Here are some practical suggestions for sharing books with children:
- Try to set aside some time each day for storytelling.
- Recommended reading levels are only a rough guide. Parents need to develop a feel for what will work with their own children. Since there are so many good books available there's no reason to try to force a particular book on a child. This is doubly true for classics. They can be introduced too early or in the wrong way, spoiling a child's taste for them later on. Beverly Cleary, author of the Ramona series, relates, "When I was a child, a relative gave me Ivanhoe to grow into. I was so disappointed that I still have not grown into it."
- Keep in mind that children can understand and enjoy listening to stories that are above their actual reading level.
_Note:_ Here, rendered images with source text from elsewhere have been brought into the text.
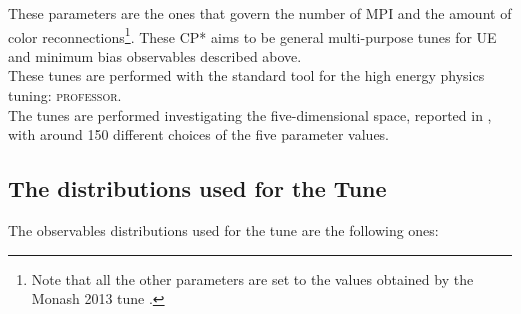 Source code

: \noindent These parameters are the ones that govern the number of MPI and the amount of color reconnections\footnote{Note that all the other parameters are set to the values obtained by the Monash 2013  tune \cite{Monash}.}. These CP* aims to be general multi-purpose tunes for UE and minimum bias observables described above.
\\
These tunes are performed with the standard tool for the  high energy physics tuning: \textsc{professor}. 
\\
The tunes are performed investigating the five-dimensional space, reported in , with around 150 different choices of the five parameter values.


\subsection{The distributions used for the Tune}
\label{sec:Thedistributionsused}

The observables distributions used for the tune are the following ones:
- For very small children the main thing is to hear stories that are rhythmic and repetitive. It's the sound of the language that counts most at this stage.
- Be aware that myths, fairy tales, and folktales come in many versions-versions that range from the sublime to the abysmal. For example, you wouldn't think that "Rumpelstiltskin" could be rolled out flat as a pancake, but it has been done. Another factor in choosing a version of a book is the quality of the illustrations. While illustrations are not all important, they do make a difference; look fo editions with illustrations that do justice to the text rather than trivialize it.
- When reading aloud choose stories that you, yourself, like. Reading should be enjoyable for everyone involved.
- Practice when possible. Good stories deserve a good reading. Read the story yourself before reading it to your children. That way you'll have a better idea of it's plot and rhythm and bumpy spots.
- Be expressive. Learn when to slow down, when to speed up, when to pause. Create suspense by lowering your voice, create a dramatic effect by raising it. You might try changing your voice to fit each character. Don't be concerned that you lack the vocalization skills of a professional actor; children constitute a forgiving and enthusiastic audience.
- It is important to set the right mood when reading aloud. Allow time for your children to settle down. If you're reading from a picture book you might spend some time talking about the book's cover. Ask your children what they think the story will be about. If it's a chapter in a novel, you might want to follow Jim Trelease's advice and ask, "Let's see-where did we leave off yesterday?" or 'What's happened so far?"
- Don't be tempted to explain the "moral" of the story. Let the book speak for itself. Family reading time should not be confused with a class in interpretation. On the other hand, it's fine if a story leads to conversation. Occasionally it might be appropriate to ask a question or two about a character's actions or motivations. But don't overdo it. It's better if questions come spontaneously from your child.
- Read-aloud time shoud be balanced with silent reading time. Even prereaders should have time alone with picture books. Try instituting a practice of silent reading time for the whole family. Instead of gathering around the television at night make the bookcase the focus of attention.